Each entry is to be given again word for word; images are dropped.

===============

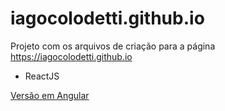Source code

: # iagocolodetti.github.io

Projeto com os arquivos de criação para a página https://iagocolodetti.github.io
- ReactJS

[Versão em Angular](https://github.com/iagocolodetti/github.io "github.io")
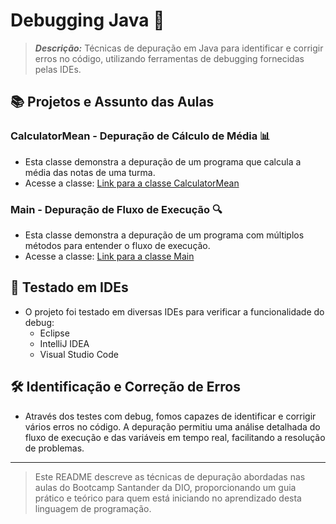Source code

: # Debugging Java 🐞

> ***Descrição:*** Técnicas de depuração em Java para identificar e corrigir erros no código, utilizando ferramentas de debugging fornecidas pelas IDEs.

## 📚 Projetos e Assunto das Aulas

### CalculatorMean - Depuração de Cálculo de Média 📊
- Esta classe demonstra a depuração de um programa que calcula a média das notas de uma turma.
- Acesse a classe: [Link para a classe CalculatorMean](ProjectJavaDebbuging/br/com/dio/debbuging/CalculatorMean.java)

### Main - Depuração de Fluxo de Execução 🔍
- Esta classe demonstra a depuração de um programa com múltiplos métodos para entender o fluxo de execução.
- Acesse a classe: [Link para a classe Main](ProjectJavaDebbuging/br/com/dio/debbuging/Main.java)

## 🔧 Testado em IDEs
- O projeto foi testado em diversas IDEs para verificar a funcionalidade do debug:
  - Eclipse
  - IntelliJ IDEA
  - Visual Studio Code

## 🛠️ Identificação e Correção de Erros
- Através dos testes com debug, fomos capazes de identificar e corrigir vários erros no código. A depuração permitiu uma análise detalhada do fluxo de execução e das variáveis em tempo real, facilitando a resolução de problemas.

--------------------------------
> Este README descreve as técnicas de depuração abordadas nas aulas do Bootcamp Santander da DIO, proporcionando um guia prático e teórico para quem está iniciando no aprendizado desta linguagem de programação.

===============

■ **Solution to the problem**
Source code

: # iagocolodetti.github.io

Projeto com os arquivos de criação para a página https://iagocolodetti.github.io
- ReactJS

[Versão em Angular](https://github.com/iagocolodetti/github.io "github.io")
Source code

: # Debugging Java 🐞

> ***Descrição:*** Técnicas de depuração em Java para identificar e corrigir erros no código, utilizando ferramentas de debugging fornecidas pelas IDEs.

## 📚 Projetos e Assunto das Aulas

### CalculatorMean - Depuração de Cálculo de Média 📊
- Esta classe demonstra a depuração de um programa que calcula a média das notas de uma turma.
- Acesse a classe: [Link para a classe CalculatorMean](ProjectJavaDebbuging/br/com/dio/debbuging/CalculatorMean.java)

### Main - Depuração de Fluxo de Execução 🔍
- Esta classe demonstra a depuração de um programa com múltiplos métodos para entender o fluxo de execução.
- Acesse a classe: [Link para a classe Main](ProjectJavaDebbuging/br/com/dio/debbuging/Main.java)

## 🔧 Testado em IDEs
- O projeto foi testado em diversas IDEs para verificar a funcionalidade do debug:
  - Eclipse
  - IntelliJ IDEA
  - Visual Studio Code

## 🛠️ Identificação e Correção de Erros
- Através dos testes com debug, fomos capazes de identificar e corrigir vários erros no código. A depuração permitiu uma análise detalhada do fluxo de execução e das variáveis em tempo real, facilitando a resolução de problemas.

--------------------------------
> Este README descreve as técnicas de depuração abordadas nas aulas do Bootcamp Santander da DIO, proporcionando um guia prático e teórico para quem está iniciando no aprendizado desta linguagem de programação.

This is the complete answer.